**Task description**
Pull from the data below each line where the word "corollary" occurs, and copy it.

**Saved entries**
= = = = = = =

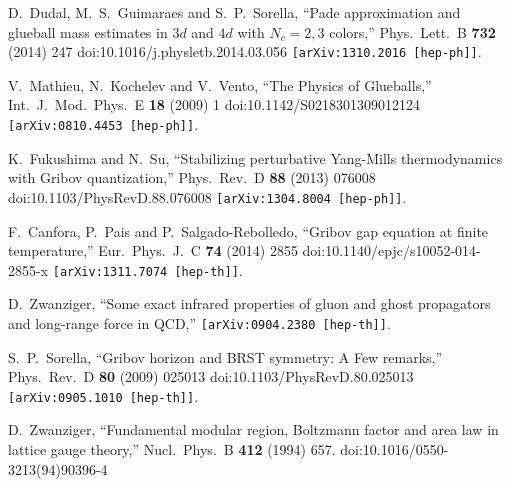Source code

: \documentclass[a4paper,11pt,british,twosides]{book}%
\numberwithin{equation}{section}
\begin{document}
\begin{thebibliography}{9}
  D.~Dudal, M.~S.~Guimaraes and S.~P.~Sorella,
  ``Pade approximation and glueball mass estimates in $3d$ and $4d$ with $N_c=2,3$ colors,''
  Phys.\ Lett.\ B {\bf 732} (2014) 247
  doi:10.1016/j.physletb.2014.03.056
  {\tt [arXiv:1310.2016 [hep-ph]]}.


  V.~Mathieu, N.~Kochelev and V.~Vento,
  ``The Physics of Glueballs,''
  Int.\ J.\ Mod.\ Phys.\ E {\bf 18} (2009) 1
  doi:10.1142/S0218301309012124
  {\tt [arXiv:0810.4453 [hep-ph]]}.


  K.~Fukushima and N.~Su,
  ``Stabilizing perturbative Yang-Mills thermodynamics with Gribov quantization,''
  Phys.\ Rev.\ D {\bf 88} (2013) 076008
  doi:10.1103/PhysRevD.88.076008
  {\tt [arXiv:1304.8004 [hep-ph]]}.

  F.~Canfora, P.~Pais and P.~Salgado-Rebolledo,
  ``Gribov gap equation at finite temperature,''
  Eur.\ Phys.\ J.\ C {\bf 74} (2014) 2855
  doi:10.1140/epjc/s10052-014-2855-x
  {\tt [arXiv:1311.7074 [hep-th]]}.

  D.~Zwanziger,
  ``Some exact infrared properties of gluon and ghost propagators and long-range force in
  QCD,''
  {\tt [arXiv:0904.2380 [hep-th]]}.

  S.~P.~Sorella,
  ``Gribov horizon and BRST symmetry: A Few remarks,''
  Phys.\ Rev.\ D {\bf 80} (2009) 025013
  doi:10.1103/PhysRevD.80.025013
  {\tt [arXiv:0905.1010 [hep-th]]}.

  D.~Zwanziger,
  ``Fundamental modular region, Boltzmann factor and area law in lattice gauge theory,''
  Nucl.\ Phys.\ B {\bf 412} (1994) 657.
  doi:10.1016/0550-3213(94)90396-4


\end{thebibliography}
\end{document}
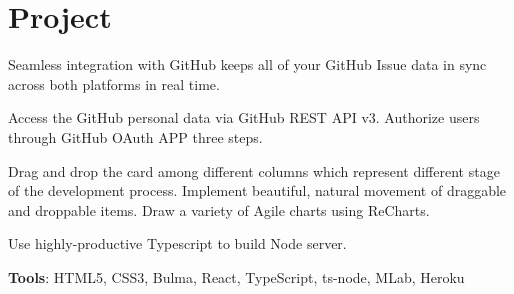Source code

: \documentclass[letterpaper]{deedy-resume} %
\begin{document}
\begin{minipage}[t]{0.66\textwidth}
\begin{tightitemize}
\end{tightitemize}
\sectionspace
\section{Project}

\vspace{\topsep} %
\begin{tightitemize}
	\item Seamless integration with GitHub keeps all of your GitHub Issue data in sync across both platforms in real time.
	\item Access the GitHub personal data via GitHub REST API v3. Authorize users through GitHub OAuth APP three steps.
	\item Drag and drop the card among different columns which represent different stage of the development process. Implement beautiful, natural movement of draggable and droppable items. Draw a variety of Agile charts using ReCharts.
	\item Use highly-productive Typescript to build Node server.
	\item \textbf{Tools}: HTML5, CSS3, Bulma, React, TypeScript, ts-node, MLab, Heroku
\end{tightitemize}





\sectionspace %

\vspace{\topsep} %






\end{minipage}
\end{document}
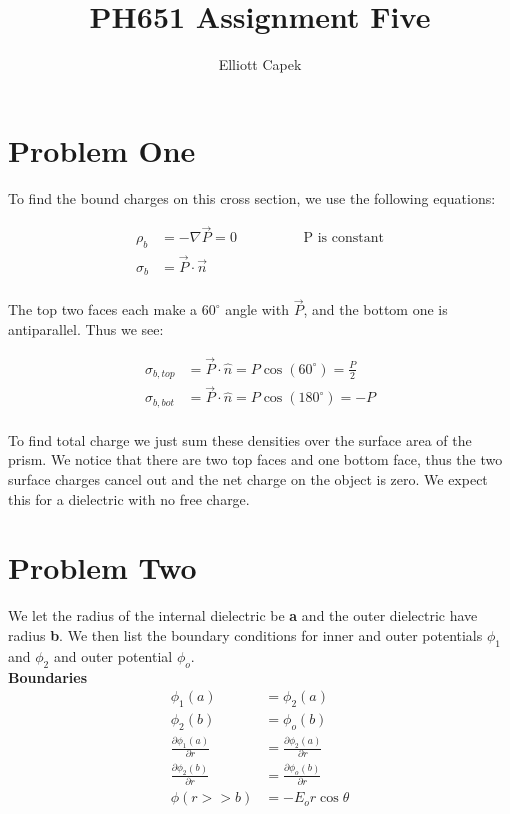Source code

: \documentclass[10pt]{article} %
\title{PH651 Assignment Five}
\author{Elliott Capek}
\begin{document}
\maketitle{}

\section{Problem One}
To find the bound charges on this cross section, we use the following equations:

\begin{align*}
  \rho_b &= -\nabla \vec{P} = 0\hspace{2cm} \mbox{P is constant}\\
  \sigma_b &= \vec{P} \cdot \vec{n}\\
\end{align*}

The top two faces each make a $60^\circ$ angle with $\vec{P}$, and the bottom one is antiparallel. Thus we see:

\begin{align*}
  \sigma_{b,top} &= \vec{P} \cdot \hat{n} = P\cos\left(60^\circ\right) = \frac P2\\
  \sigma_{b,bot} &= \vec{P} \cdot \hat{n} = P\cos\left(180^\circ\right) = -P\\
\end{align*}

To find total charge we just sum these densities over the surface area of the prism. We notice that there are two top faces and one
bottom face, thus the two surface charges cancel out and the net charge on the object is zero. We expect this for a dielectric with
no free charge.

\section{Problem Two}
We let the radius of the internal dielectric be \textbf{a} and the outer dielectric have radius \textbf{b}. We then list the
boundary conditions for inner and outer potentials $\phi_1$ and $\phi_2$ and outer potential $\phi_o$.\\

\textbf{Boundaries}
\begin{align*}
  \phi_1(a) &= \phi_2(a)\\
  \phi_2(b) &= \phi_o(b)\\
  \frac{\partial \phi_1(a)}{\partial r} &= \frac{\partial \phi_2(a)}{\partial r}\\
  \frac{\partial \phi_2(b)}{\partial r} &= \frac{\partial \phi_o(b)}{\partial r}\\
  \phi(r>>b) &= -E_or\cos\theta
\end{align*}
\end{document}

= = = = = = =

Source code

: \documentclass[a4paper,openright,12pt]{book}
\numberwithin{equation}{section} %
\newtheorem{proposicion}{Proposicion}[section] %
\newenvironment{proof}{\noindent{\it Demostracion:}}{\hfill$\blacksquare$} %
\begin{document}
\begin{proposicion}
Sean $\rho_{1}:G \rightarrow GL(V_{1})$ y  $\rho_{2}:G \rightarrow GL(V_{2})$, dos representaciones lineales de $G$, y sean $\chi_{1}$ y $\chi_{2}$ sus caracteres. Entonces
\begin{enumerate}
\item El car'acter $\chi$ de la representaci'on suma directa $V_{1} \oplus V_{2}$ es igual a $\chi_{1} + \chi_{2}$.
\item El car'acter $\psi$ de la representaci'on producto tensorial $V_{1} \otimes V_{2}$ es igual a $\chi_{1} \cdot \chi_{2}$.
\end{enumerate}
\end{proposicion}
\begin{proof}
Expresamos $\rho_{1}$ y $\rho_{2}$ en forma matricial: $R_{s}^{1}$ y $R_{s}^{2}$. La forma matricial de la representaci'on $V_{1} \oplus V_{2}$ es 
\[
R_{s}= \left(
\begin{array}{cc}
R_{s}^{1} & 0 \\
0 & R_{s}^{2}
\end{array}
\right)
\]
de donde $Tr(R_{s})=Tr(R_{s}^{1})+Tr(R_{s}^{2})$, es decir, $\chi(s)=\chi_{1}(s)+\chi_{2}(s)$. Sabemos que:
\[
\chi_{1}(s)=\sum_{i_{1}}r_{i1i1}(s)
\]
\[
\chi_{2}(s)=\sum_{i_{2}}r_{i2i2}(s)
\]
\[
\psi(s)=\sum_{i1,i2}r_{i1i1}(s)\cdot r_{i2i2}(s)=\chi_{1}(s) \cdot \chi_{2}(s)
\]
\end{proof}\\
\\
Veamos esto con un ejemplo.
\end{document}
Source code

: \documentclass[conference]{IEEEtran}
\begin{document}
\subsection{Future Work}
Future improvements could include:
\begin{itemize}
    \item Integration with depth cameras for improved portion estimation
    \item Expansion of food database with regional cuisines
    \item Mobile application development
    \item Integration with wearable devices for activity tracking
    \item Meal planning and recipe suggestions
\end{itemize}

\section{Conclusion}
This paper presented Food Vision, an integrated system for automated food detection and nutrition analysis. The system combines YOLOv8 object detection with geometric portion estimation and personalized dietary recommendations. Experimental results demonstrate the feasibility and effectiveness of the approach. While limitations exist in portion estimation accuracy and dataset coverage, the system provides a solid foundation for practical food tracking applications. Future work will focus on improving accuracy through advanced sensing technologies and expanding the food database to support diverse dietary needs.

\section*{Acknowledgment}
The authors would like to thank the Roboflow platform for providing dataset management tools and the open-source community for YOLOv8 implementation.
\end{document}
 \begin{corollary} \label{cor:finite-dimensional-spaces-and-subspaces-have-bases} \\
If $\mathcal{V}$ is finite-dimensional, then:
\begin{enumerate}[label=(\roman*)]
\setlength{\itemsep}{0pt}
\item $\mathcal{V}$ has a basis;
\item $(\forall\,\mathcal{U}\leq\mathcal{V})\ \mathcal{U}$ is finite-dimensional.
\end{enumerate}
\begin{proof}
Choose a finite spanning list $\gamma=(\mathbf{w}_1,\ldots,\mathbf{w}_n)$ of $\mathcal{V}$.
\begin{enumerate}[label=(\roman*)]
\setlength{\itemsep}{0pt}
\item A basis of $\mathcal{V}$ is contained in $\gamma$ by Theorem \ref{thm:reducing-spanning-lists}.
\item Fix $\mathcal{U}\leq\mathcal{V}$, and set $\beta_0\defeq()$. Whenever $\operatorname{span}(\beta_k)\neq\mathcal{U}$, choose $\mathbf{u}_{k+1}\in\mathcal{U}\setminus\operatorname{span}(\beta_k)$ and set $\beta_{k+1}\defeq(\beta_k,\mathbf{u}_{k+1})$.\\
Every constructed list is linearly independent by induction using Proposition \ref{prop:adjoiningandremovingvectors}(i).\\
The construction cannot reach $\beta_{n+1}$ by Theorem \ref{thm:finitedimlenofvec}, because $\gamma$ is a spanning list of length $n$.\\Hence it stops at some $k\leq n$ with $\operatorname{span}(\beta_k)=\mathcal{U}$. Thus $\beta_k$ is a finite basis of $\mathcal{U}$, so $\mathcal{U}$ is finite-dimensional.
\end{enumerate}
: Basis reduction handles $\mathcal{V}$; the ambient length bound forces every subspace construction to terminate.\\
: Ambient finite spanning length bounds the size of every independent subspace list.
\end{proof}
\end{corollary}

= = = = = = =

**Output for this task**
 \begin{corollary} \label{cor:finite-dimensional-spaces-and-subspaces-have-bases} \\
\end{corollary}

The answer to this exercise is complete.